Avoid foods that have more than 10g fats / 100g as these can be hard for your stomach to digest while exercising.  Competitors who plan to be on course over 3 hours will benefit from including protein in their food choices.  

Hydrate, hydrate, hydrate
Hydration can be easily overlooked but has a strong link to fatigue. Research the course to find out the location of aid stations and work out the time it will take you to get between stations. If this is upwards of about 30 minutes then we suggest carrying hydration on you for these parts of the run.
Fluid requirements vary a lot (temperature, size, gender, fitness level etc) but a general rule of thumb is 500ml – 750ml an hour.

Regardless of weather, aim for a minimum of 500ml per hour. Note: for those competitors who will be out on course for more than 3 hours, it is particularly important to ensure you use hydration containing carbohydrates for energy but also electrolytes. You will be losing vital electrolytes in sweat and if these aren’t replaced (or you're drinking a truckload of plain water) you may be at risk of a very dangerous condition called Hyponatremia. Symptoms include confusion, nausea, headaches and even loss of consciousness, so be sure to replace electrolytes.

PeakFuel Performance Hydration Drink contains both carbohydrates and all essential electrolytes (magnesium, sodium, potassium, calcium).  If you are prone to excessive sweating, or race day looks like it will be particularly hot weather, consider topping up additional electrolytes.

Don’t be afraid to mix up your fuel
Real food is good race day food too!  While food takes longer to digest, if you train yourself to eat small morsels regularly this can be a really effective way to remain energised.  

Take extra
Always anticipate longer race times, and take take extra fuel accordingly. We have met countless numbers of athletes who have rocketed through races only to hit that dreaded wall and have nothing left to eat or drink to get through it. Even a few sweat covered jet plane lollies can save the day.  

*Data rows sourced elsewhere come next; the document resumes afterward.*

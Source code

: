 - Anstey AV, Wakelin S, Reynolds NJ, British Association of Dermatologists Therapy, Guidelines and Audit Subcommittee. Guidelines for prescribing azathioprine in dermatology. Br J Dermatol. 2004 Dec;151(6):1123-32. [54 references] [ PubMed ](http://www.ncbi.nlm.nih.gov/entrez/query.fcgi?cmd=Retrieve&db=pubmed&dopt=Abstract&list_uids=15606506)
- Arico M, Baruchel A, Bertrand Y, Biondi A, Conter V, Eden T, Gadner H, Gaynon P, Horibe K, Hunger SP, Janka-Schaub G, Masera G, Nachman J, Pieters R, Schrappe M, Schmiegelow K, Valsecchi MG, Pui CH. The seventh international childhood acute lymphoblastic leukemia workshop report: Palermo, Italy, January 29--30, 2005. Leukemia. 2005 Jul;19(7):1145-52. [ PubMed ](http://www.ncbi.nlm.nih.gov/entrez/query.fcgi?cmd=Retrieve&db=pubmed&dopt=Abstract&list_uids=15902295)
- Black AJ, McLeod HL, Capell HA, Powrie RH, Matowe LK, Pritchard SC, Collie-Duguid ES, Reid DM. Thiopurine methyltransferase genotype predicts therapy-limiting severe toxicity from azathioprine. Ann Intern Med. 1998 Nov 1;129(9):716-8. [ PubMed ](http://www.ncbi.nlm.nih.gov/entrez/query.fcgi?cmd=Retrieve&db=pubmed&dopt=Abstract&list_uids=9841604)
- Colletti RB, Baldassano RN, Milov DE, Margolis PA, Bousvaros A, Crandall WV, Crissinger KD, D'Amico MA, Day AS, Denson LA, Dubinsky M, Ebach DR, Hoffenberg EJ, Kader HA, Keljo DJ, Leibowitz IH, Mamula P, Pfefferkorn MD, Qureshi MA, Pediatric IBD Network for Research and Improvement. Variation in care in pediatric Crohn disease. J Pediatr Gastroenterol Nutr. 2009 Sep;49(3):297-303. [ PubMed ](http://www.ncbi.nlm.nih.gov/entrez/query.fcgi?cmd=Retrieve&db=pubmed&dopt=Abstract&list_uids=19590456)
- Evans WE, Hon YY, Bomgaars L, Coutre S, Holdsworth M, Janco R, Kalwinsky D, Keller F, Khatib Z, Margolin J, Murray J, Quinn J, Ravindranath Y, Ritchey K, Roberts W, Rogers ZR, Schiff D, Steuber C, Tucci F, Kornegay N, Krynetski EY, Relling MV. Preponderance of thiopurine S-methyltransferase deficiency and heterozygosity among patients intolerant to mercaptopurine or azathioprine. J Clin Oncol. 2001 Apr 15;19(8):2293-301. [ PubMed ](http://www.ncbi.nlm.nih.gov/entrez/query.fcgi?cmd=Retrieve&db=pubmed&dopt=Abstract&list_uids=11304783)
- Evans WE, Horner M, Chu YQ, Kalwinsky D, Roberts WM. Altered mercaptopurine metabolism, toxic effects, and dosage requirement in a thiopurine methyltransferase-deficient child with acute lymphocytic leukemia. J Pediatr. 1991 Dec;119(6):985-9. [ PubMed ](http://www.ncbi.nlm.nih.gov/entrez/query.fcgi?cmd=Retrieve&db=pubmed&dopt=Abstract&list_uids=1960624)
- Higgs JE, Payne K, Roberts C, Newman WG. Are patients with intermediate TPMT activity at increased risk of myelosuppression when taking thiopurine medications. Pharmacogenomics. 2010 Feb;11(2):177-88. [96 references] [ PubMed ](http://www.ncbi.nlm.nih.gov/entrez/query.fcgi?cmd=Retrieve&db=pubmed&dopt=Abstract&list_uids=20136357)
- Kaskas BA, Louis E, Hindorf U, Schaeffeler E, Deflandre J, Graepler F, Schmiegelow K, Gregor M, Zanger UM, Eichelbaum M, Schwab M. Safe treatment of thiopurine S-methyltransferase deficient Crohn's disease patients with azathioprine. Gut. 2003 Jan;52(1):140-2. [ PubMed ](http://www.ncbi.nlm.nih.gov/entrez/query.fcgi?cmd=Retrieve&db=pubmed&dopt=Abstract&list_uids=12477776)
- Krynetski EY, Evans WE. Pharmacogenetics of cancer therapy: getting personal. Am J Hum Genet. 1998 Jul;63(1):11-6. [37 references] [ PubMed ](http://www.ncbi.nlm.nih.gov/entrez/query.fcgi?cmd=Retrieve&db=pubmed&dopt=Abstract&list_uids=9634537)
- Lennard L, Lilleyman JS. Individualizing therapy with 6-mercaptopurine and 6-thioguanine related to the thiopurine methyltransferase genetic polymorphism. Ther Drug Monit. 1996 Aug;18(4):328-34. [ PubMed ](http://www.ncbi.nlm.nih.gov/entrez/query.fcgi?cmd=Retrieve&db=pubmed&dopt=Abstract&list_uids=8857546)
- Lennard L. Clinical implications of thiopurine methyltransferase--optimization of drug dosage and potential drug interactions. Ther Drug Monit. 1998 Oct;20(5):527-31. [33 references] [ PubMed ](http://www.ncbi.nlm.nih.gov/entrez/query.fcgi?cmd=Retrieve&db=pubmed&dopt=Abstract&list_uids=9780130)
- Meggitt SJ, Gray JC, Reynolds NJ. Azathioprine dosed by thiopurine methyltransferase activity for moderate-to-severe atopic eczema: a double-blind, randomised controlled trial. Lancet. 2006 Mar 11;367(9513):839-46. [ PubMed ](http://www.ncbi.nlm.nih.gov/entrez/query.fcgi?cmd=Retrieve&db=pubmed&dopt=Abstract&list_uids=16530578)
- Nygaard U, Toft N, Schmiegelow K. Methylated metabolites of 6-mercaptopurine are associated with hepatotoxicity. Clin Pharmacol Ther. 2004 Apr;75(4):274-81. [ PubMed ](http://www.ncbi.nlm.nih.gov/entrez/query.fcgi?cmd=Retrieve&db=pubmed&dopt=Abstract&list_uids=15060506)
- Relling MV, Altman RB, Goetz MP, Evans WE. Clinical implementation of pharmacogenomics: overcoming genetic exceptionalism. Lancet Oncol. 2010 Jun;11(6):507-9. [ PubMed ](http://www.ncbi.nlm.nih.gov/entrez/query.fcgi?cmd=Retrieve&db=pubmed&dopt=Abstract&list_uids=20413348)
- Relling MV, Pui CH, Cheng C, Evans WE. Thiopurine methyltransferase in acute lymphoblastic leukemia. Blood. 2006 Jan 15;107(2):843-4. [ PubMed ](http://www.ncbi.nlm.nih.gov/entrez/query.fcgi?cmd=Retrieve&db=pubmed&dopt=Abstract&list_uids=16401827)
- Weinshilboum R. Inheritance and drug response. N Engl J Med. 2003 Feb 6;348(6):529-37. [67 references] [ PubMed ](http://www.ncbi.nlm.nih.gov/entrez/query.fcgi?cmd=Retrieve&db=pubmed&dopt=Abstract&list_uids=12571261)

Breakfast is the first step to a successful day out
After a long nights fasting it is essential to fuel up for the day ahead no matter what distance you are planning to run. If you tend to suffer from stomach issues plan to eat 2-3 hours before start time to give your body time to digest breakfast. Choose something that ideally contains carbohydrates but more importantly sits well with you. Practice different options and lengths of time before training long runs to make sure you have this nailed. Some runner most common breakfast choices would be porridge, bircher muesli or Nutella, peanut butter and banana on fruit toast (race day treat?).  

Practice in training

All of the sports nutrition theory in the world will not get you through your race if you physically can’t tolerate eating & drinking while running (believe me we have learned this the hard way!). Use your long training runs as a dress rehearsal for your race day nutrition plan. This means using the exact same brand of any gels/chomps/electrolytes you plan to use on the day. As a result your body will know exactly what to expect and if something doesn’t work for you now there is time to change it. Remember to be patient, you do have to train your body to accept fuel while running so the earlier you start practicing your race day nutrition plan, the better.  

The golden rule is to get carbohydrates and protein on-board within 30 minutes of finishing your run. Even if this is your last run for the foreseeable future your body will thank you for this in the days to come. Come to the PeakFuel recovery zone in the finish village to grab a yummy PeakFuel Chocolate Recovery shake. It is formulated to replenish carbohydrates, proteins, electrolytes and to restore hydration ... plus it also tastes damn good too!   Finally don’t forget to congratulate yourself on your fantastic efforts, we often forget to take the time to do this, just remember you are so awesome for getting out there - so go, you!!